His laughter was hollow. “The MC? Yeah. But not who I became while I was involved. I thrive on the violence. It’s always right there, simmering below the surface. Festering. Compounding. Waiting on the next time I can release it. I thirst for it. Bringing destruction. Draining the life out of someone who doesn’t deserve to breathe.”

Nausea toppled my stomach.

He was a killer.

In the truest sense of the word.

I shifted so I was on my knees on the bed. Basically kneeling before him. Begging him not to be as terrible as the picture of corruption he painted. “But you said…you said that you never hurt innocents.”

I could almost see the self-hatred boiling on his flesh. The tattoos crawling like a verdict written on his skin.
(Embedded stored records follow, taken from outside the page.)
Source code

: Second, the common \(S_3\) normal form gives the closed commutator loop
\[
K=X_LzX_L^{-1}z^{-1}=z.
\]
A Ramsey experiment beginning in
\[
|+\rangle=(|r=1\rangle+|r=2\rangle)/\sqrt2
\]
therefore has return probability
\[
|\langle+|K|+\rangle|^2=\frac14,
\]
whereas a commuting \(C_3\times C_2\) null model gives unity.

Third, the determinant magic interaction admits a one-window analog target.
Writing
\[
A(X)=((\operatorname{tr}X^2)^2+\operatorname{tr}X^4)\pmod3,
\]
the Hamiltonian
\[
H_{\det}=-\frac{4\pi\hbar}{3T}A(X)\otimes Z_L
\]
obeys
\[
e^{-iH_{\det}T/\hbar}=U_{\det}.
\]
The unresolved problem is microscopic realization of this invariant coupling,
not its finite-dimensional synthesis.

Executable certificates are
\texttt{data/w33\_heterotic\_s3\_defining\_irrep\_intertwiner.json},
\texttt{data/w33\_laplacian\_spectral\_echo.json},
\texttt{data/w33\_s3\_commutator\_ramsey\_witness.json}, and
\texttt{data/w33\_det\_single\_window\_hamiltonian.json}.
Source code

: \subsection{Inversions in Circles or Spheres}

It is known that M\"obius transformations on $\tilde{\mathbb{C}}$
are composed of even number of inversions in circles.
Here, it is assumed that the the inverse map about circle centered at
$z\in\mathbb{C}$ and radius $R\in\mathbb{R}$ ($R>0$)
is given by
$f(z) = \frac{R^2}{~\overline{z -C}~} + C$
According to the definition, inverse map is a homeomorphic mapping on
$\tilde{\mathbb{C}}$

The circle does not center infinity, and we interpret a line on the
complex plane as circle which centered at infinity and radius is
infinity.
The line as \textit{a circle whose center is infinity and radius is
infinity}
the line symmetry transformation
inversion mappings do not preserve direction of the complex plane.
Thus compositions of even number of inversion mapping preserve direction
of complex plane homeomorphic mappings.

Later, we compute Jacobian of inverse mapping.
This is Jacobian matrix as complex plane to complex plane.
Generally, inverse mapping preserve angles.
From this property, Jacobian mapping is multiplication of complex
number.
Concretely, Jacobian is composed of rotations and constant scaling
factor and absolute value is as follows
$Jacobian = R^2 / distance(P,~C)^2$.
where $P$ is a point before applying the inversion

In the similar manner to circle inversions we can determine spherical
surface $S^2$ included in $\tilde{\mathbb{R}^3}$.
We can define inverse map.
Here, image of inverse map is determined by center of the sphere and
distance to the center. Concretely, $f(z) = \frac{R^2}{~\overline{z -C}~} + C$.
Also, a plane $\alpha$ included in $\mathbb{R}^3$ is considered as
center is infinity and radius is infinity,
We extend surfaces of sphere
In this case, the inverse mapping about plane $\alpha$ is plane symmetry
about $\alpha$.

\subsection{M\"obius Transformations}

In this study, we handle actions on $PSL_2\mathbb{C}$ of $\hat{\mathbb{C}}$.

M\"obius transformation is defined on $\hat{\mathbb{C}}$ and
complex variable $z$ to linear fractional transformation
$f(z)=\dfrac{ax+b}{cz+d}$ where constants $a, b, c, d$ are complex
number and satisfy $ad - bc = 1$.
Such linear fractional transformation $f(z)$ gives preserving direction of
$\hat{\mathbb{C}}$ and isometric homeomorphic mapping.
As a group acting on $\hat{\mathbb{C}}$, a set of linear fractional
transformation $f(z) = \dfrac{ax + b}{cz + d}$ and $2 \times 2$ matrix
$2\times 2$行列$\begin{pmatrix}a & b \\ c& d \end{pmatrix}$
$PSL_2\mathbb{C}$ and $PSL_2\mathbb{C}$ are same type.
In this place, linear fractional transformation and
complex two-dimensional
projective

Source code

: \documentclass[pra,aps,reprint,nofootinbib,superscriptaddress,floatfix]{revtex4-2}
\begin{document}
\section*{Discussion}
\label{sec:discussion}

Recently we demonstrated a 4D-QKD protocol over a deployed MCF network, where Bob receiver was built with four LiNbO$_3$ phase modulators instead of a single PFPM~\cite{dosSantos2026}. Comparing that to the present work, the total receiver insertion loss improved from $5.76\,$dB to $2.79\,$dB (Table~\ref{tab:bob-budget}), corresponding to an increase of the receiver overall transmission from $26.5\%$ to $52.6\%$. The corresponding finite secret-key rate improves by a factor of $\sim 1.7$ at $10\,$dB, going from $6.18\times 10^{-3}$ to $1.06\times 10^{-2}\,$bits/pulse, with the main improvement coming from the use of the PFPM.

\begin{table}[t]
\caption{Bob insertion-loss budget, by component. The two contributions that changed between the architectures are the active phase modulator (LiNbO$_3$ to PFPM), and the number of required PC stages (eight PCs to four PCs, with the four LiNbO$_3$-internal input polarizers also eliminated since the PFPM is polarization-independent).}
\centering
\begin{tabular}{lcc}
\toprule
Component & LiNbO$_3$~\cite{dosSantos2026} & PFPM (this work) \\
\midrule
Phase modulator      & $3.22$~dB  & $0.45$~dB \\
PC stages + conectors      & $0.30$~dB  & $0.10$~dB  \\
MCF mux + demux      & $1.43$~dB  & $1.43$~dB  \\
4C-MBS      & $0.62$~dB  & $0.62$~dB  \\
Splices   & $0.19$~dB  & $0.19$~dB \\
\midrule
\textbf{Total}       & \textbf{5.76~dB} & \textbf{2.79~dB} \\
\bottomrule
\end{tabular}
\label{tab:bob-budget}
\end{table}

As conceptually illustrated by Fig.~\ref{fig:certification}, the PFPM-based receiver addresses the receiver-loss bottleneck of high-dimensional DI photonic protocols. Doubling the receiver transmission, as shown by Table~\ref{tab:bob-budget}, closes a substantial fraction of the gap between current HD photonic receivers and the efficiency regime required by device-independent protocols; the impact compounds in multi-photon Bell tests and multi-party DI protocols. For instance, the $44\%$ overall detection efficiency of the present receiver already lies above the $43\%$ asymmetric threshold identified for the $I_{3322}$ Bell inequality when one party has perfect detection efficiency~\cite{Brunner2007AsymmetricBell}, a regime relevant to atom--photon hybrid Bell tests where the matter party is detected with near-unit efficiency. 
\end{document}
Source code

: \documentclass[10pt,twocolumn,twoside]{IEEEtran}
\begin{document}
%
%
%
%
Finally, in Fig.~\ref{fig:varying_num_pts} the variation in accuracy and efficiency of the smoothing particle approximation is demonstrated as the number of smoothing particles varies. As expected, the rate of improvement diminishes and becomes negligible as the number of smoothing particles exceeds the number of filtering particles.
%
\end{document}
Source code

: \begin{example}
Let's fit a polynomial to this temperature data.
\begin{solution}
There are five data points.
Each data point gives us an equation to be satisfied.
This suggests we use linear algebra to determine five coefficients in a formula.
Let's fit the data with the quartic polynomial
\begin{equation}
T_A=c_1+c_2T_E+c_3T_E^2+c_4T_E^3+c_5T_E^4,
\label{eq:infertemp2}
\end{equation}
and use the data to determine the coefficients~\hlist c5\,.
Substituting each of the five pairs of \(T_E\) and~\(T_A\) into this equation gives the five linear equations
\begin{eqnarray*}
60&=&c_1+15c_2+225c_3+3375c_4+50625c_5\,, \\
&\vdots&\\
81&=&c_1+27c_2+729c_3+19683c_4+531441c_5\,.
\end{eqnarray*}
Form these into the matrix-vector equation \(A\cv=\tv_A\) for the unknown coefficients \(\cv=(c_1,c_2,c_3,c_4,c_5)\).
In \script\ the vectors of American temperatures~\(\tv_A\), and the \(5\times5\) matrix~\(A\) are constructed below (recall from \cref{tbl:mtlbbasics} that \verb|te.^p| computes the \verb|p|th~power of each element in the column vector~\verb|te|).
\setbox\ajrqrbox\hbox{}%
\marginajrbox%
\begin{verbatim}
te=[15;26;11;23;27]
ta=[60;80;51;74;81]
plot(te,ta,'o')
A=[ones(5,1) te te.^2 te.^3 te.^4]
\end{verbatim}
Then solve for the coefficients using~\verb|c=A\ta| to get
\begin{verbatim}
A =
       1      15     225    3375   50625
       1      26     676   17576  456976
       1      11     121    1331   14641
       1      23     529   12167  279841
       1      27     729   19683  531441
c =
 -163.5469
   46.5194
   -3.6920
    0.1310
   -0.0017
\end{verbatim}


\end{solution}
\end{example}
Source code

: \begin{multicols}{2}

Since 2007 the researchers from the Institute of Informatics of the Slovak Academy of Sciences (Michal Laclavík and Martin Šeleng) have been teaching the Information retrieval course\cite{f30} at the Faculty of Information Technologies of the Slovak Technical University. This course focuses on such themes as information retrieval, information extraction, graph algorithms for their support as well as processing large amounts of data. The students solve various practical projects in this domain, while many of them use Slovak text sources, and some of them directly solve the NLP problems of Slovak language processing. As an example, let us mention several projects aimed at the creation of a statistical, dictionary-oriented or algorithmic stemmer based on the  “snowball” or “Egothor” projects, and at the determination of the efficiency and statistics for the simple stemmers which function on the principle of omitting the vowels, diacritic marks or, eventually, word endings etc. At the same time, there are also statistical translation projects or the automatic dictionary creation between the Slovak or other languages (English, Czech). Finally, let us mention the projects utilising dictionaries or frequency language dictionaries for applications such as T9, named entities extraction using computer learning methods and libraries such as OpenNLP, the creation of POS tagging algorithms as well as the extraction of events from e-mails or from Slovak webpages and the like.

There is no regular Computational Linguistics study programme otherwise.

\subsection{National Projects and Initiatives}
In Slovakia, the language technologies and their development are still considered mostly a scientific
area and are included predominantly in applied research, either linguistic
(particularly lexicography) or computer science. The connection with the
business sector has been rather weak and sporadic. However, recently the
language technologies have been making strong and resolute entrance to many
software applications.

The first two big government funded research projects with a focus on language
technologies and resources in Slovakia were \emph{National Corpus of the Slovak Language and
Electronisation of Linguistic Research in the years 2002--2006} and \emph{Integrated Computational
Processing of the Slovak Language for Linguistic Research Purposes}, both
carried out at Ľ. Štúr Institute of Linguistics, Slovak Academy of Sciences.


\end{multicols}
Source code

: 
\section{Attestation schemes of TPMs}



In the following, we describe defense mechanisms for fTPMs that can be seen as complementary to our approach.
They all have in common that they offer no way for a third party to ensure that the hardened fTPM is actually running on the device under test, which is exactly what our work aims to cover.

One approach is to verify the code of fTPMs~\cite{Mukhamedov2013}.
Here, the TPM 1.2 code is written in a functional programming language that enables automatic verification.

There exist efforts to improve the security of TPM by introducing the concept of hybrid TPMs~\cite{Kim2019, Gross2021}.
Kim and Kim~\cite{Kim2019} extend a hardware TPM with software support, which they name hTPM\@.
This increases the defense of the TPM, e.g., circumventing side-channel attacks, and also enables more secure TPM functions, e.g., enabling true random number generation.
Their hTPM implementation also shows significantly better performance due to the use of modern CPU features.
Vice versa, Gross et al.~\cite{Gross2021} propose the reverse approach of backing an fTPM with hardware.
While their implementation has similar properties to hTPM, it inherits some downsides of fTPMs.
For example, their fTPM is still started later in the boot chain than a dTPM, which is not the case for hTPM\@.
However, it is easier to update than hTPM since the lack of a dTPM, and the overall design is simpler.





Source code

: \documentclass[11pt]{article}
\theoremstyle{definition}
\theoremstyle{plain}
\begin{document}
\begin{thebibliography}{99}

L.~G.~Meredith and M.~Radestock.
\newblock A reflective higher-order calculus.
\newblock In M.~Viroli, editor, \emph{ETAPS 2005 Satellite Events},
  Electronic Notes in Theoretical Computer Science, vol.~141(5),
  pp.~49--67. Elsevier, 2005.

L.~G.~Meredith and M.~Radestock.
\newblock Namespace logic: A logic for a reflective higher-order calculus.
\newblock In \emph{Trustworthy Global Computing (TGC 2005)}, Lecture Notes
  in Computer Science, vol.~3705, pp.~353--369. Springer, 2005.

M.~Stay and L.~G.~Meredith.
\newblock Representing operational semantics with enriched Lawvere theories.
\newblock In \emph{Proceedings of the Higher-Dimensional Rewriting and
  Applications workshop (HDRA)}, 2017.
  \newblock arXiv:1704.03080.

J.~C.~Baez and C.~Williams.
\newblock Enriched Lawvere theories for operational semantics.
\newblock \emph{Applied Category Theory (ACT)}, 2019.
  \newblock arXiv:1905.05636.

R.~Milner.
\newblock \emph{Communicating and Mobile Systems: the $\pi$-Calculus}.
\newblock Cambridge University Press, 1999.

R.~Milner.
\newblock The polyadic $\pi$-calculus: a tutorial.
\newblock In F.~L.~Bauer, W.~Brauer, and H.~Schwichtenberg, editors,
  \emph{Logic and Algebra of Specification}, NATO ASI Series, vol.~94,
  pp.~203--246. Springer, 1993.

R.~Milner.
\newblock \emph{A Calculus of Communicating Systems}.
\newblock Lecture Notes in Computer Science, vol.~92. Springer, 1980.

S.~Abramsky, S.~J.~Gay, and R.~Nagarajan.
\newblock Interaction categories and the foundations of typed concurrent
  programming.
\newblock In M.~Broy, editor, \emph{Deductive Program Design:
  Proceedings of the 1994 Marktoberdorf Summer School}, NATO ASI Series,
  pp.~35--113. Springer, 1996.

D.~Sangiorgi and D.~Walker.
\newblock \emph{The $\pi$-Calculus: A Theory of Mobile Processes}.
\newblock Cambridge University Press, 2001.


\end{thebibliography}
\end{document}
He turned away. “Only my family, Daisy. The only innocents I hurt were my family.”

Grief pinched my brow. “No, Cash. It wasn’t your fault. It was an accident. How could you blame yourself?”

“How can I blame myself?” He gripped at his heart like it caused him physical pain. Like he didn’t deserve for it to beat. “I was the one who caused the whole thing. Matthew told me what I had to do, and I disregarded it. Was selfish because I wanted the win. The achievement. The chance of being great when the only thing I was doing was damning all of them.”

Confusion curled through me, and my pulse throbbed erratically. “What are you talking about?”

His strong jaw trembled. “Matthew was in trouble. Messed up with these really bad guys. He asked for my help, and I ignored it. Ignored it because I was too selfish to give.”

Confusion whipped and stirred.

“I should have known it was going to come back on us.” Every word was full of spite. “On me. On my family. If I hadn’t…”

Grief gushed out of him, and his face contorted in agony.

“When I realized they were in trouble, when I realized what I caused, I went running home. But then…I saw the light on upstairs in my room. And I knew you were there. I had to get to you.”

Horrified shock nearly blew me back into the wall.

He didn’t need to say the last aloud. I heard it as plain as if he shouted it into the vacuum that had stolen the last years from us.